AIDS-defining fungal opportunism in the HAART era. Trend of frequency and reduced incidence when HIV protease inhibitors are administered

Abstract number: p1226

Manfredi  R., Calza  L., Chiodo  F.

Background: 

Nine years after the introduction of HAART, opportunistic AIDS-related mycoses show a progressive drop of incidence. Aim of our work is to assess the temporal trend of major AIDS-associated fungal infections during the last three-year period, and to relate our figures with HAART administration, and the different combinations of administered antiretrovirals, with attention focused on protease inhibitors (PI).

Methods: 

Through a retrospective analysis of clinical-microbiological records, 118 episodes of AIDS-defining mycoses were identified from 2001 to June 30, 2005.

Results: 

The great majority of the 118 episodes of visceral mycosis was represented by esophageal candidiasis (101 cases), followed by CNS-disseminated cryptococcosis (15 episodes), and candidemia (two episodes). The temporal trend demonstrated a progressive tendency to a reduction of diagnosed cases: 34 in the year 2001, 27 in the year 2002, 25 in the year 2003, 12 in the year 2004, and 20 in the first 6 months of 2005. In even 63 patients (p) of 118 (53.4%), visceral mycoses occurred concomitantly with the first positive HIV serodiagnosis: the so-called "AIDS presenters", who were never treated with antiretrovirals.
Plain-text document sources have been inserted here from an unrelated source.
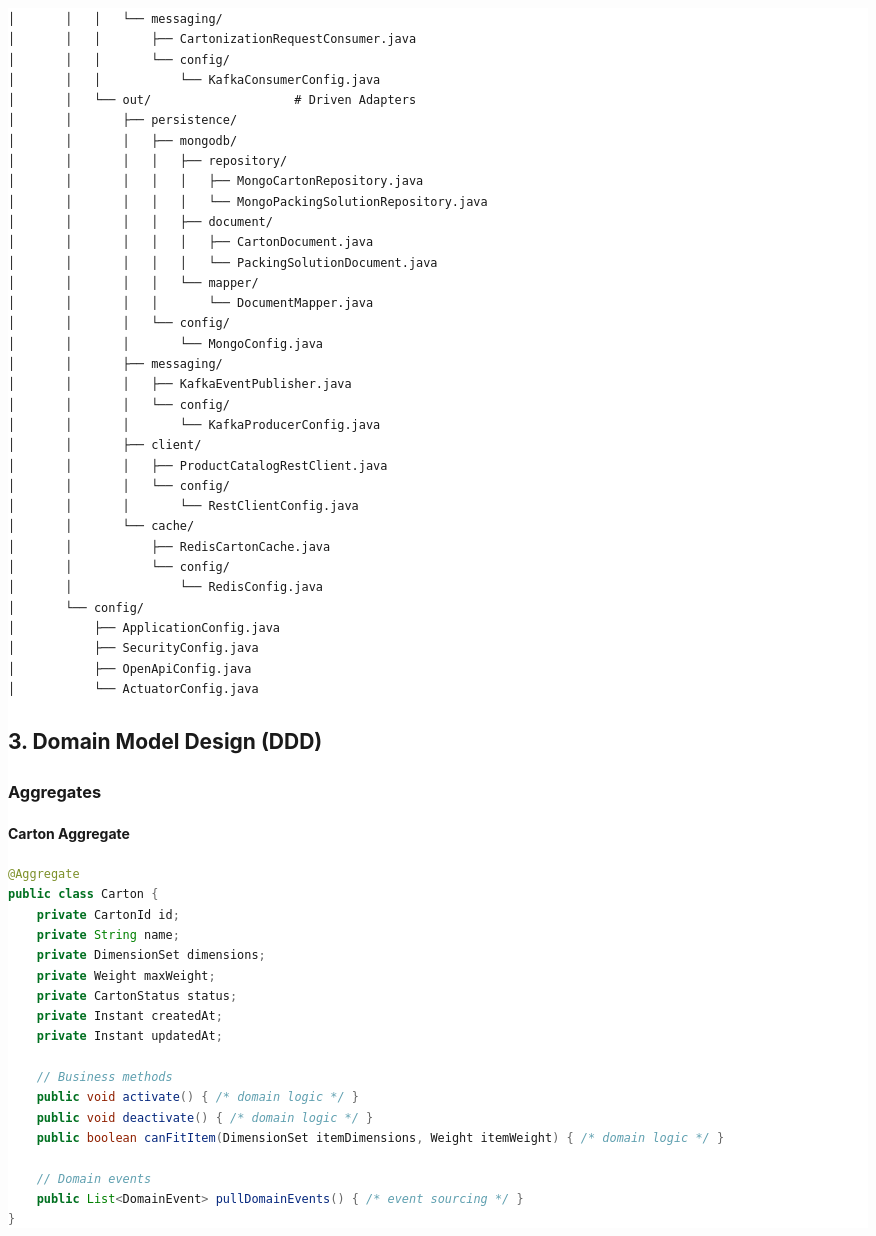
 ```
│       │   │   └── messaging/
│       │   │       ├── CartonizationRequestConsumer.java
│       │   │       └── config/
│       │   │           └── KafkaConsumerConfig.java
│       │   └── out/                    # Driven Adapters
│       │       ├── persistence/
│       │       │   ├── mongodb/
│       │       │   │   ├── repository/
│       │       │   │   │   ├── MongoCartonRepository.java
│       │       │   │   │   └── MongoPackingSolutionRepository.java
│       │       │   │   ├── document/
│       │       │   │   │   ├── CartonDocument.java
│       │       │   │   │   └── PackingSolutionDocument.java
│       │       │   │   └── mapper/
│       │       │   │       └── DocumentMapper.java
│       │       │   └── config/
│       │       │       └── MongoConfig.java
│       │       ├── messaging/
│       │       │   ├── KafkaEventPublisher.java
│       │       │   └── config/
│       │       │       └── KafkaProducerConfig.java
│       │       ├── client/
│       │       │   ├── ProductCatalogRestClient.java
│       │       │   └── config/
│       │       │       └── RestClientConfig.java
│       │       └── cache/
│       │           ├── RedisCartonCache.java
│       │           └── config/
│       │               └── RedisConfig.java
│       └── config/
│           ├── ApplicationConfig.java
│           ├── SecurityConfig.java
│           ├── OpenApiConfig.java
│           └── ActuatorConfig.java
```

## 3. Domain Model Design (DDD)

### Aggregates

#### Carton Aggregate
```java
@Aggregate
public class Carton {
    private CartonId id;
    private String name;
    private DimensionSet dimensions;
    private Weight maxWeight;
    private CartonStatus status;
    private Instant createdAt;
    private Instant updatedAt;
    
    // Business methods
    public void activate() { /* domain logic */ }
    public void deactivate() { /* domain logic */ }
    public boolean canFitItem(DimensionSet itemDimensions, Weight itemWeight) { /* domain logic */ }
    
    // Domain events
    public List<DomainEvent> pullDomainEvents() { /* event sourcing */ }
}
```
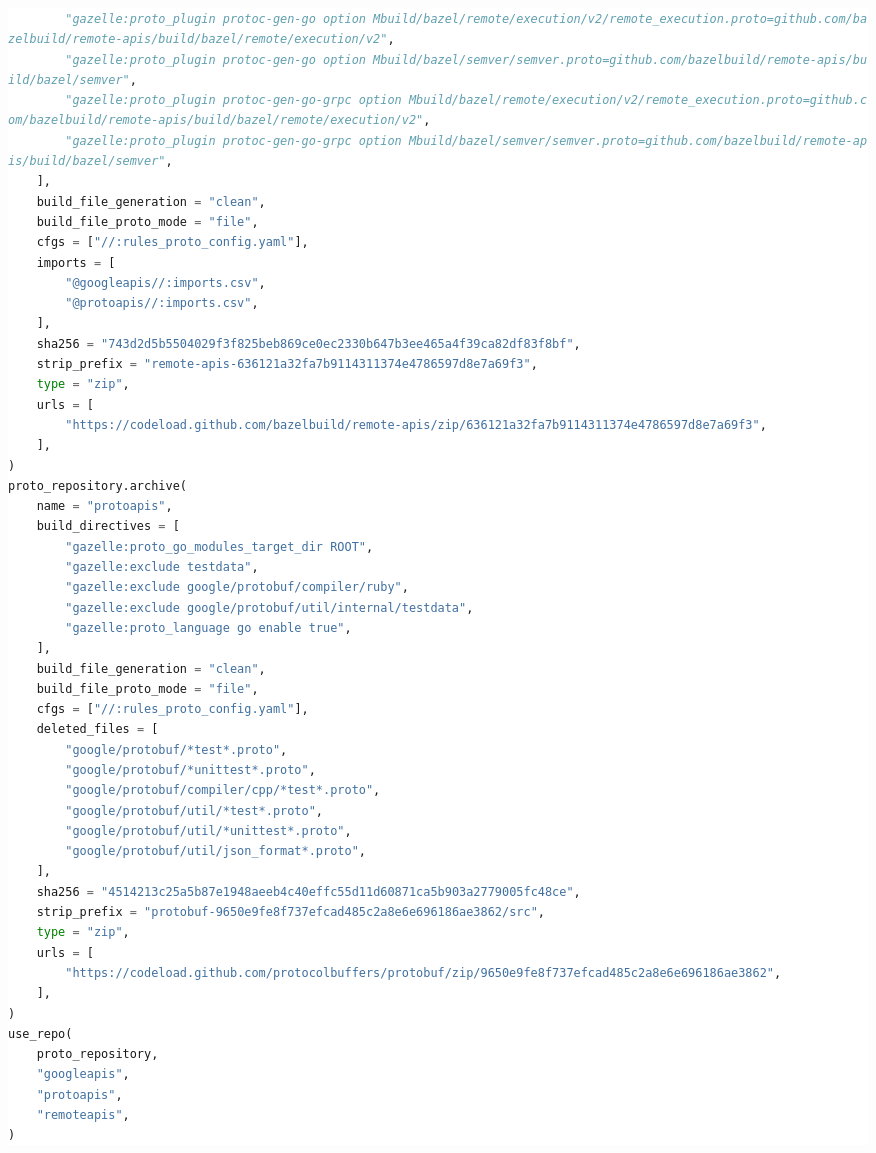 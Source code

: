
 ```py
        "gazelle:proto_plugin protoc-gen-go option Mbuild/bazel/remote/execution/v2/remote_execution.proto=github.com/bazelbuild/remote-apis/build/bazel/remote/execution/v2",
        "gazelle:proto_plugin protoc-gen-go option Mbuild/bazel/semver/semver.proto=github.com/bazelbuild/remote-apis/build/bazel/semver",
        "gazelle:proto_plugin protoc-gen-go-grpc option Mbuild/bazel/remote/execution/v2/remote_execution.proto=github.com/bazelbuild/remote-apis/build/bazel/remote/execution/v2",
        "gazelle:proto_plugin protoc-gen-go-grpc option Mbuild/bazel/semver/semver.proto=github.com/bazelbuild/remote-apis/build/bazel/semver",
    ],
    build_file_generation = "clean",
    build_file_proto_mode = "file",
    cfgs = ["//:rules_proto_config.yaml"],
    imports = [
        "@googleapis//:imports.csv",
        "@protoapis//:imports.csv",
    ],
    sha256 = "743d2d5b5504029f3f825beb869ce0ec2330b647b3ee465a4f39ca82df83f8bf",
    strip_prefix = "remote-apis-636121a32fa7b9114311374e4786597d8e7a69f3",
    type = "zip",
    urls = [
        "https://codeload.github.com/bazelbuild/remote-apis/zip/636121a32fa7b9114311374e4786597d8e7a69f3",
    ],
)
proto_repository.archive(
    name = "protoapis",
    build_directives = [
        "gazelle:proto_go_modules_target_dir ROOT",
        "gazelle:exclude testdata",
        "gazelle:exclude google/protobuf/compiler/ruby",
        "gazelle:exclude google/protobuf/util/internal/testdata",
        "gazelle:proto_language go enable true",
    ],
    build_file_generation = "clean",
    build_file_proto_mode = "file",
    cfgs = ["//:rules_proto_config.yaml"],
    deleted_files = [
        "google/protobuf/*test*.proto",
        "google/protobuf/*unittest*.proto",
        "google/protobuf/compiler/cpp/*test*.proto",
        "google/protobuf/util/*test*.proto",
        "google/protobuf/util/*unittest*.proto",
        "google/protobuf/util/json_format*.proto",
    ],
    sha256 = "4514213c25a5b87e1948aeeb4c40effc55d11d60871ca5b903a2779005fc48ce",
    strip_prefix = "protobuf-9650e9fe8f737efcad485c2a8e6e696186ae3862/src",
    type = "zip",
    urls = [
        "https://codeload.github.com/protocolbuffers/protobuf/zip/9650e9fe8f737efcad485c2a8e6e696186ae3862",
    ],
)
use_repo(
    proto_repository,
    "googleapis",
    "protoapis",
    "remoteapis",
)
```
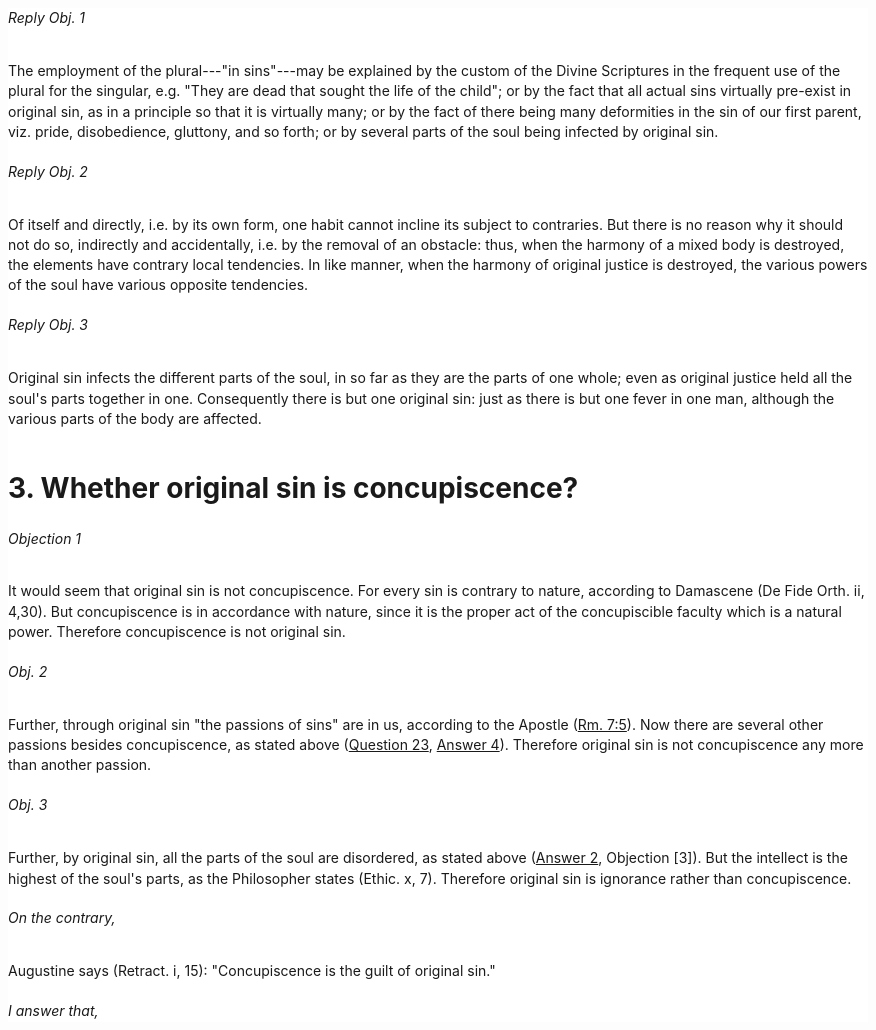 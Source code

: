 ###### Reply Obj. 1
The employment of the plural---"in sins"---may be explained by the custom of the Divine Scriptures in the frequent use of the plural for the singular, e.g. "They are dead that sought the life of the child"; or by the fact that all actual sins virtually pre-exist in original sin, as in a principle so that it is virtually many; or by the fact of there being many deformities in the sin of our first parent, viz. pride, disobedience, gluttony, and so forth; or by several parts of the soul being infected by original sin.  

###### Reply Obj. 2
Of itself and directly, i.e. by its own form, one habit cannot incline its subject to contraries. But there is no reason why it should not do so, indirectly and accidentally, i.e. by the removal of an obstacle: thus, when the harmony of a mixed body is destroyed, the elements have contrary local tendencies. In like manner, when the harmony of original justice is destroyed, the various powers of the soul have various opposite tendencies.  

###### Reply Obj. 3
Original sin infects the different parts of the soul, in so far as they are the parts of one whole; even as original justice held all the soul's parts together in one. Consequently there is but one original sin: just as there is but one fever in one man, although the various parts of the body are affected.  




# 3. Whether original sin is concupiscence? 

###### Objection 1
It would seem that original sin is not concupiscence. For every sin is contrary to nature, according to Damascene (De Fide Orth. ii, 4,30). But concupiscence is in accordance with nature, since it is the proper act of the concupiscible faculty which is a natural power. Therefore concupiscence is not original sin.  

###### Obj. 2
Further, through original sin "the passions of sins" are in us, according to the Apostle ([Rm. 7:5](http://bible.gospelcom.net/bible?Rm++7:5)). Now there are several other passions besides concupiscence, as stated above ([Question 23](../../022.%20Passions%20(27)/23.%20How%20the%20Passions%20Differ%20From%20One%20Another.md), [Answer 4](../../022.%20Passions%20(27)/23.%20How%20the%20Passions%20Differ%20From%20One%20Another.md#4.%20Whether%20in%20the%20same%20power,%20there%20are%20any%20passions,%20specifically%20different,%20but%20not%20contrary%20to%20one%20another?%20)). Therefore original sin is not concupiscence any more than another passion.  

###### Obj. 3
Further, by original sin, all the parts of the soul are disordered, as stated above ([Answer 2](#2.%20Whether%20there%20are%20several%20original%20sins%20in%20one%20man?%20), Objection \[3\]). But the intellect is the highest of the soul's parts, as the Philosopher states (Ethic. x, 7). Therefore original sin is ignorance rather than concupiscence.  

###### On the contrary,
Augustine says (Retract. i, 15): "Concupiscence is the guilt of original sin."  

###### I answer that,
In the remaining 55 episodes, fungal infections occured as the first AIDS-related disorder in 31 cases, while in 24 p they represented a subsequent opportunistic complication interesting p already diagnosed with AIDS. Although all p suffered from an advanced HIV disease (as expressed by a CD4+ lymphocyte count of 127.3 ± 52.7 cells/mL), among the 55 patients who were taking antiretrovirals, PI were administered in 11 p only, while other combinations excluding PI were used in 44 p (p < 0.001).

Conclusions: 

Over 50% of episodes of visceral candidosis and cryptococcosis occur in "AIDS presenters", while the lack of adjunct of PI could contribute to explain the apparent increased predisposition to these opportunism versus other AIDS-defining diseases. Pathogenetic hypotheses cannot exclude the demonstrated direct in vitro antifungal effect exerted by PI.